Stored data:
○ ○ ○ ○ ○

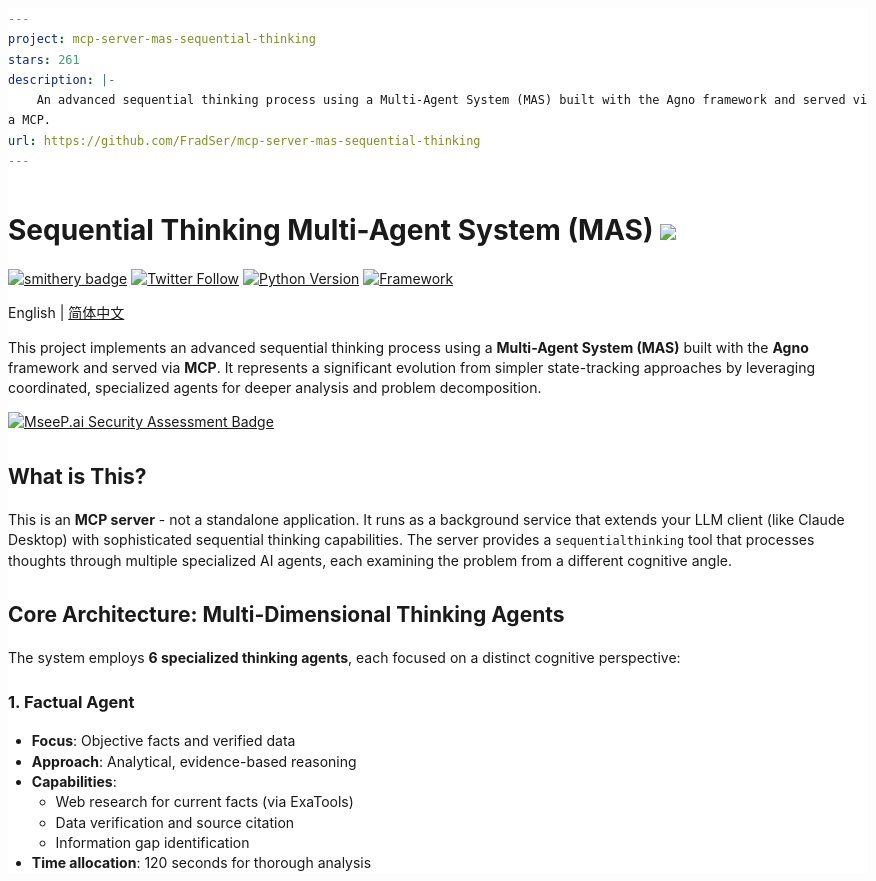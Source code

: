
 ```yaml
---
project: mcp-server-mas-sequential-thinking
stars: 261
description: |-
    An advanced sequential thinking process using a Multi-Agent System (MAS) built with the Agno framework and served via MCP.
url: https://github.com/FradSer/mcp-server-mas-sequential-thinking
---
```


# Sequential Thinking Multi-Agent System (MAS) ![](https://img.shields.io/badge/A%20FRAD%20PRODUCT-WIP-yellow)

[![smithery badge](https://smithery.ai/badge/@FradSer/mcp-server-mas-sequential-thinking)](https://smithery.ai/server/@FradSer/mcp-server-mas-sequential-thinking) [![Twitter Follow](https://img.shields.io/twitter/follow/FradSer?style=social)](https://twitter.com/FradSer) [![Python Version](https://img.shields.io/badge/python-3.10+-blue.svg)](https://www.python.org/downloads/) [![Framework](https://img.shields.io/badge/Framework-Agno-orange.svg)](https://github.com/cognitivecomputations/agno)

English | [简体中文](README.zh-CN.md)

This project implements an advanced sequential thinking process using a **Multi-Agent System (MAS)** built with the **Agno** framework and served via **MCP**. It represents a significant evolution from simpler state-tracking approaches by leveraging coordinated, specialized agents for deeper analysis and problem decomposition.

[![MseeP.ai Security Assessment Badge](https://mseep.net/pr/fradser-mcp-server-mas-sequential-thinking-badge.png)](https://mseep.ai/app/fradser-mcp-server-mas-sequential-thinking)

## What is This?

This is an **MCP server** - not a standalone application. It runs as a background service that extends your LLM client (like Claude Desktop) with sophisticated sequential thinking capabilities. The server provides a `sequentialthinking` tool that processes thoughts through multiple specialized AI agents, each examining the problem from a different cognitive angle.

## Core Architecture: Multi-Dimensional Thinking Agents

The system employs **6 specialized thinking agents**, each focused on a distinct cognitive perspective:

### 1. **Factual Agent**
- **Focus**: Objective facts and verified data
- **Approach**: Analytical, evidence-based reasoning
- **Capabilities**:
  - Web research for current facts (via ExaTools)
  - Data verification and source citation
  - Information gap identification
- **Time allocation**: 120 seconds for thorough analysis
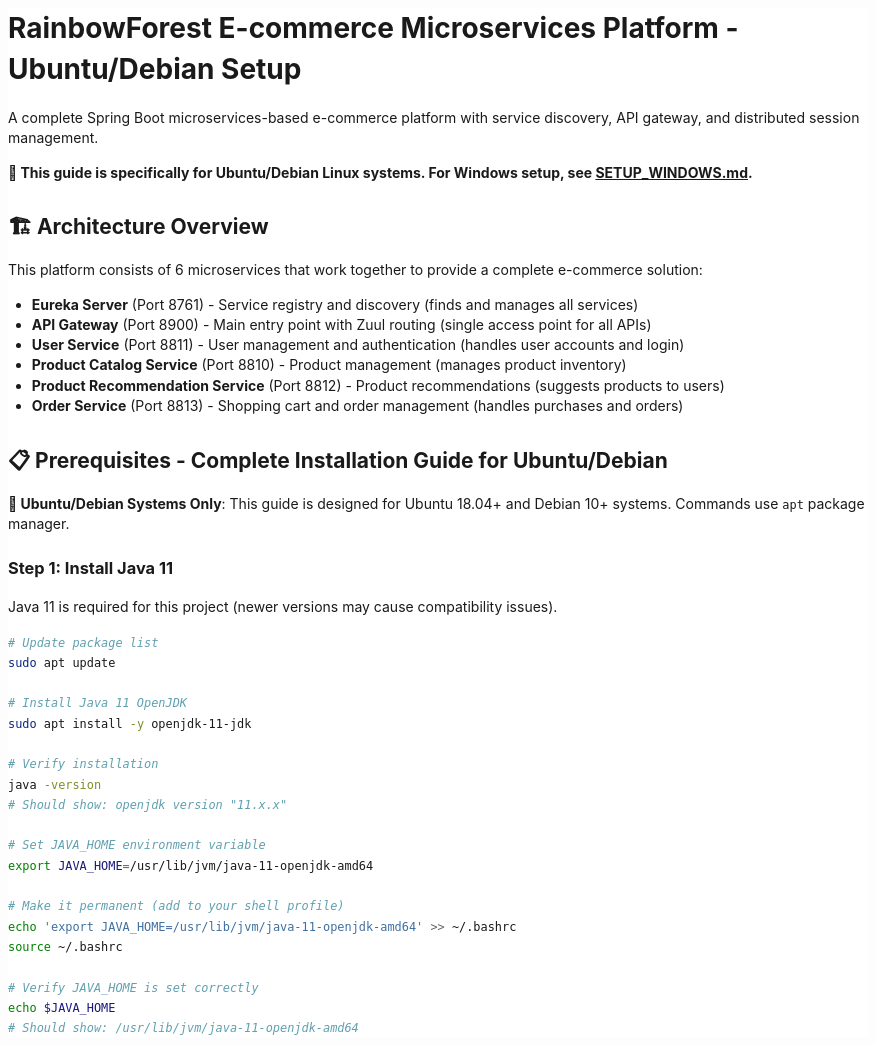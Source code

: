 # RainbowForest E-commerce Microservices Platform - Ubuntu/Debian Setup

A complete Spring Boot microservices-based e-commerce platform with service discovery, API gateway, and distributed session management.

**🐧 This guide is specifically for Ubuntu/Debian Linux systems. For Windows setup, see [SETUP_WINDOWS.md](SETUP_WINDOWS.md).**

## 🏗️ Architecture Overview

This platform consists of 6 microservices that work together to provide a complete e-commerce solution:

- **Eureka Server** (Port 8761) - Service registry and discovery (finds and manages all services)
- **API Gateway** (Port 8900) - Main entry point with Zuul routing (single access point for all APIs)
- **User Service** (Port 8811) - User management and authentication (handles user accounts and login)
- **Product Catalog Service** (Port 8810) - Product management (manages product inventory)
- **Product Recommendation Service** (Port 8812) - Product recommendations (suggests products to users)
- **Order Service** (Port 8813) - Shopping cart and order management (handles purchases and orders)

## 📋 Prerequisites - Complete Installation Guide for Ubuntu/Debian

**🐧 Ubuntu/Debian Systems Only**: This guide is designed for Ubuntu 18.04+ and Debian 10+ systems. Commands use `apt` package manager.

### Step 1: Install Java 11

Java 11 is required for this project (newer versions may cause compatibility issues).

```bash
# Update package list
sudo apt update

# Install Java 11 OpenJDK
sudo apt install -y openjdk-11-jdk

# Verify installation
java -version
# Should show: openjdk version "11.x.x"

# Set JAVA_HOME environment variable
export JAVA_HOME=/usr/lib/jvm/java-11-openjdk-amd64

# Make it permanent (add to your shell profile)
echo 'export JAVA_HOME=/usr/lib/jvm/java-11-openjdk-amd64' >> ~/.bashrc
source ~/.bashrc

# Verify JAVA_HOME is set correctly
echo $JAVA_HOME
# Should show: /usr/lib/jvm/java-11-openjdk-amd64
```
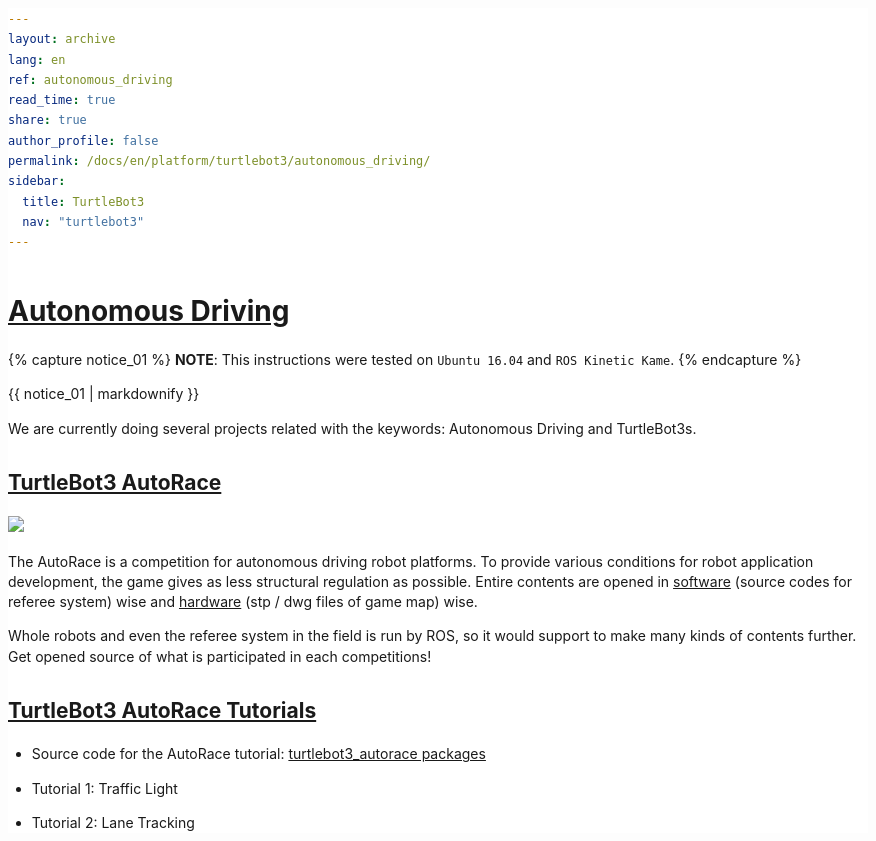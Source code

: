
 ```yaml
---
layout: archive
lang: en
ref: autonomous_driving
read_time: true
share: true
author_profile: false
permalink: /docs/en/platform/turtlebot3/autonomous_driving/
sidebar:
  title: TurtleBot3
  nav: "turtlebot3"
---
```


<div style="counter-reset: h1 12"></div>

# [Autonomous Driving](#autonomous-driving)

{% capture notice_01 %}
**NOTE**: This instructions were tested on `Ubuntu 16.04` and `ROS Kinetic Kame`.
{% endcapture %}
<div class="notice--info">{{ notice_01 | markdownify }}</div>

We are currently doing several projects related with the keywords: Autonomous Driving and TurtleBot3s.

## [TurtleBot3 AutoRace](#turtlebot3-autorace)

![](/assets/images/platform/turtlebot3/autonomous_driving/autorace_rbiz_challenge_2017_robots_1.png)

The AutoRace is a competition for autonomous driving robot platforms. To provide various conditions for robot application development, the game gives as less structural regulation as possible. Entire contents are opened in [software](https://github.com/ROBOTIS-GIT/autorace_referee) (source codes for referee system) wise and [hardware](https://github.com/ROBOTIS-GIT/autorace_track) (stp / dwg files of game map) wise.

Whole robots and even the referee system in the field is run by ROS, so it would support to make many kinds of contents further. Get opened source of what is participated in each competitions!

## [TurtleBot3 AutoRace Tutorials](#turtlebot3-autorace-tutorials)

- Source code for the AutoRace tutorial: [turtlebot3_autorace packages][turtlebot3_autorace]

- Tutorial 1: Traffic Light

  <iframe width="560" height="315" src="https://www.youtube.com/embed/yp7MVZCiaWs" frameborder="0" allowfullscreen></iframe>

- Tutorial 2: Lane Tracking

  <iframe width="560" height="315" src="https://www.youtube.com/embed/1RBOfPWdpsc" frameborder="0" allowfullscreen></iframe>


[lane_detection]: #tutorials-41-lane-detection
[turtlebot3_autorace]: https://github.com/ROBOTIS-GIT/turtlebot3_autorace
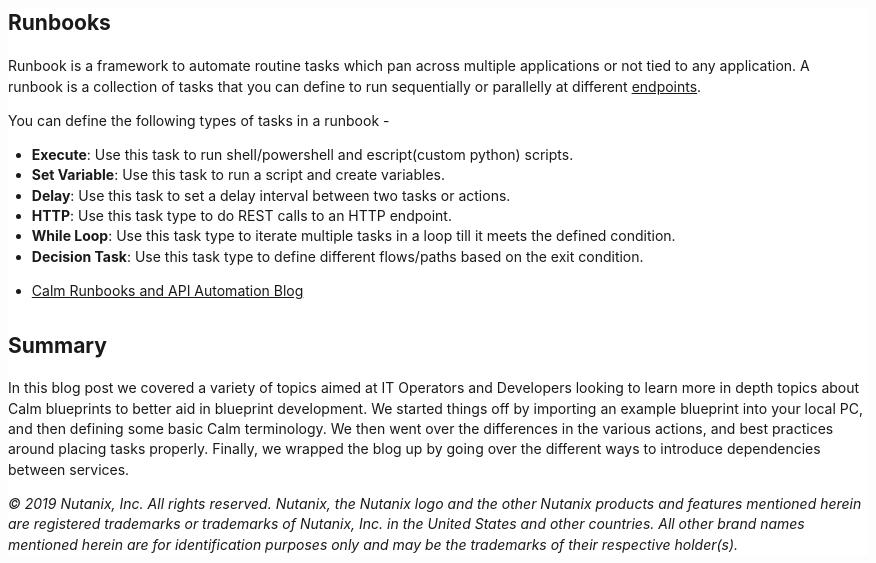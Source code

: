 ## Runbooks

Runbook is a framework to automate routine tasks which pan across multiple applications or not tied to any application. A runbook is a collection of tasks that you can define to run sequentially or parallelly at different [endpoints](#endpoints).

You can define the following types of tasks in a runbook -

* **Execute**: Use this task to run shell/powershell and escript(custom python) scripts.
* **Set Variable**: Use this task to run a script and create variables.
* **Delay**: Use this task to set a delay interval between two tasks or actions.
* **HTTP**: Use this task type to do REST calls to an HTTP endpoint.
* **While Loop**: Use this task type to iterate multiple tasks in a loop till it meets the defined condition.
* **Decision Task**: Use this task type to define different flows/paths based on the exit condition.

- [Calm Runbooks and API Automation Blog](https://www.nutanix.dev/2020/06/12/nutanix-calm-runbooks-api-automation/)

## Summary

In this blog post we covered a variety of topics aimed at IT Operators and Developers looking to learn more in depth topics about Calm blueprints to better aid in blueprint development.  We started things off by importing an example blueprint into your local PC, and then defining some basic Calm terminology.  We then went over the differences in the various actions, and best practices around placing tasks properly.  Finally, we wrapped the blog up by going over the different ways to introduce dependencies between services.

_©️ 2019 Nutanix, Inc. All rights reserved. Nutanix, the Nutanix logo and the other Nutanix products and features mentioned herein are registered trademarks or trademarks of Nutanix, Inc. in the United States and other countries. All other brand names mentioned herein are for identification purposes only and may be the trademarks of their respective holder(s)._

○ ○ ○ ○ ○

AIM OF THE TASK: An exact reproduction of all the records is required, with no pictures included.

EXERCISE SOLUTION:
Source code

:
 ```yaml
---
project: mcp-server-mas-sequential-thinking
stars: 261
description: |-
    An advanced sequential thinking process using a Multi-Agent System (MAS) built with the Agno framework and served via MCP.
url: https://github.com/FradSer/mcp-server-mas-sequential-thinking
---
```


# Sequential Thinking Multi-Agent System (MAS) ![](https://img.shields.io/badge/A%20FRAD%20PRODUCT-WIP-yellow)

[![smithery badge](https://smithery.ai/badge/@FradSer/mcp-server-mas-sequential-thinking)](https://smithery.ai/server/@FradSer/mcp-server-mas-sequential-thinking) [![Twitter Follow](https://img.shields.io/twitter/follow/FradSer?style=social)](https://twitter.com/FradSer) [![Python Version](https://img.shields.io/badge/python-3.10+-blue.svg)](https://www.python.org/downloads/) [![Framework](https://img.shields.io/badge/Framework-Agno-orange.svg)](https://github.com/cognitivecomputations/agno)

English | [简体中文](README.zh-CN.md)

This project implements an advanced sequential thinking process using a **Multi-Agent System (MAS)** built with the **Agno** framework and served via **MCP**. It represents a significant evolution from simpler state-tracking approaches by leveraging coordinated, specialized agents for deeper analysis and problem decomposition.

[![MseeP.ai Security Assessment Badge](https://mseep.net/pr/fradser-mcp-server-mas-sequential-thinking-badge.png)](https://mseep.ai/app/fradser-mcp-server-mas-sequential-thinking)

## What is This?

This is an **MCP server** - not a standalone application. It runs as a background service that extends your LLM client (like Claude Desktop) with sophisticated sequential thinking capabilities. The server provides a `sequentialthinking` tool that processes thoughts through multiple specialized AI agents, each examining the problem from a different cognitive angle.

## Core Architecture: Multi-Dimensional Thinking Agents

The system employs **6 specialized thinking agents**, each focused on a distinct cognitive perspective:

### 1. **Factual Agent**
- **Focus**: Objective facts and verified data
- **Approach**: Analytical, evidence-based reasoning
- **Capabilities**:
  - Web research for current facts (via ExaTools)
  - Data verification and source citation
  - Information gap identification
- **Time allocation**: 120 seconds for thorough analysis
Source code

: # RainbowForest E-commerce Microservices Platform - Ubuntu/Debian Setup

A complete Spring Boot microservices-based e-commerce platform with service discovery, API gateway, and distributed session management.

**🐧 This guide is specifically for Ubuntu/Debian Linux systems. For Windows setup, see [SETUP_WINDOWS.md](SETUP_WINDOWS.md).**

## 🏗️ Architecture Overview

This platform consists of 6 microservices that work together to provide a complete e-commerce solution:

- **Eureka Server** (Port 8761) - Service registry and discovery (finds and manages all services)
- **API Gateway** (Port 8900) - Main entry point with Zuul routing (single access point for all APIs)
- **User Service** (Port 8811) - User management and authentication (handles user accounts and login)
- **Product Catalog Service** (Port 8810) - Product management (manages product inventory)
- **Product Recommendation Service** (Port 8812) - Product recommendations (suggests products to users)
- **Order Service** (Port 8813) - Shopping cart and order management (handles purchases and orders)

## 📋 Prerequisites - Complete Installation Guide for Ubuntu/Debian

**🐧 Ubuntu/Debian Systems Only**: This guide is designed for Ubuntu 18.04+ and Debian 10+ systems. Commands use `apt` package manager.

### Step 1: Install Java 11

Java 11 is required for this project (newer versions may cause compatibility issues).

```bash
# Update package list
sudo apt update

# Install Java 11 OpenJDK
sudo apt install -y openjdk-11-jdk

# Verify installation
java -version
# Should show: openjdk version "11.x.x"

# Set JAVA_HOME environment variable
export JAVA_HOME=/usr/lib/jvm/java-11-openjdk-amd64

# Make it permanent (add to your shell profile)
echo 'export JAVA_HOME=/usr/lib/jvm/java-11-openjdk-amd64' >> ~/.bashrc
source ~/.bashrc

# Verify JAVA_HOME is set correctly
echo $JAVA_HOME
# Should show: /usr/lib/jvm/java-11-openjdk-amd64
```
Source code

:
 ```yaml
---
layout: archive
lang: en
ref: autonomous_driving
read_time: true
share: true
author_profile: false
permalink: /docs/en/platform/turtlebot3/autonomous_driving/
sidebar:
  title: TurtleBot3
  nav: "turtlebot3"
---
```


<div style="counter-reset: h1 12"></div>

# [Autonomous Driving](#autonomous-driving)

{% capture notice_01 %}
**NOTE**: This instructions were tested on `Ubuntu 16.04` and `ROS Kinetic Kame`.
{% endcapture %}
<div class="notice--info">{{ notice_01 | markdownify }}</div>

We are currently doing several projects related with the keywords: Autonomous Driving and TurtleBot3s.

## [TurtleBot3 AutoRace](#turtlebot3-autorace)

![](/assets/images/platform/turtlebot3/autonomous_driving/autorace_rbiz_challenge_2017_robots_1.png)

The AutoRace is a competition for autonomous driving robot platforms. To provide various conditions for robot application development, the game gives as less structural regulation as possible. Entire contents are opened in [software](https://github.com/ROBOTIS-GIT/autorace_referee) (source codes for referee system) wise and [hardware](https://github.com/ROBOTIS-GIT/autorace_track) (stp / dwg files of game map) wise.

Whole robots and even the referee system in the field is run by ROS, so it would support to make many kinds of contents further. Get opened source of what is participated in each competitions!

## [TurtleBot3 AutoRace Tutorials](#turtlebot3-autorace-tutorials)

- Source code for the AutoRace tutorial: [turtlebot3_autorace packages][turtlebot3_autorace]

- Tutorial 1: Traffic Light

  <iframe width="560" height="315" src="https://www.youtube.com/embed/yp7MVZCiaWs" frameborder="0" allowfullscreen></iframe>

- Tutorial 2: Lane Tracking

  <iframe width="560" height="315" src="https://www.youtube.com/embed/1RBOfPWdpsc" frameborder="0" allowfullscreen></iframe>


[lane_detection]: #tutorials-41-lane-detection
[turtlebot3_autorace]: https://github.com/ROBOTIS-GIT/turtlebot3_autorace
Source code

: ## Runbooks

Runbook is a framework to automate routine tasks which pan across multiple applications or not tied to any application. A runbook is a collection of tasks that you can define to run sequentially or parallelly at different [endpoints](#endpoints).

You can define the following types of tasks in a runbook -

* **Execute**: Use this task to run shell/powershell and escript(custom python) scripts.
* **Set Variable**: Use this task to run a script and create variables.
* **Delay**: Use this task to set a delay interval between two tasks or actions.
* **HTTP**: Use this task type to do REST calls to an HTTP endpoint.
* **While Loop**: Use this task type to iterate multiple tasks in a loop till it meets the defined condition.
* **Decision Task**: Use this task type to define different flows/paths based on the exit condition.

- [Calm Runbooks and API Automation Blog](https://www.nutanix.dev/2020/06/12/nutanix-calm-runbooks-api-automation/)

## Summary

In this blog post we covered a variety of topics aimed at IT Operators and Developers looking to learn more in depth topics about Calm blueprints to better aid in blueprint development.  We started things off by importing an example blueprint into your local PC, and then defining some basic Calm terminology.  We then went over the differences in the various actions, and best practices around placing tasks properly.  Finally, we wrapped the blog up by going over the different ways to introduce dependencies between services.

_©️ 2019 Nutanix, Inc. All rights reserved. Nutanix, the Nutanix logo and the other Nutanix products and features mentioned herein are registered trademarks or trademarks of Nutanix, Inc. in the United States and other countries. All other brand names mentioned herein are for identification purposes only and may be the trademarks of their respective holder(s)._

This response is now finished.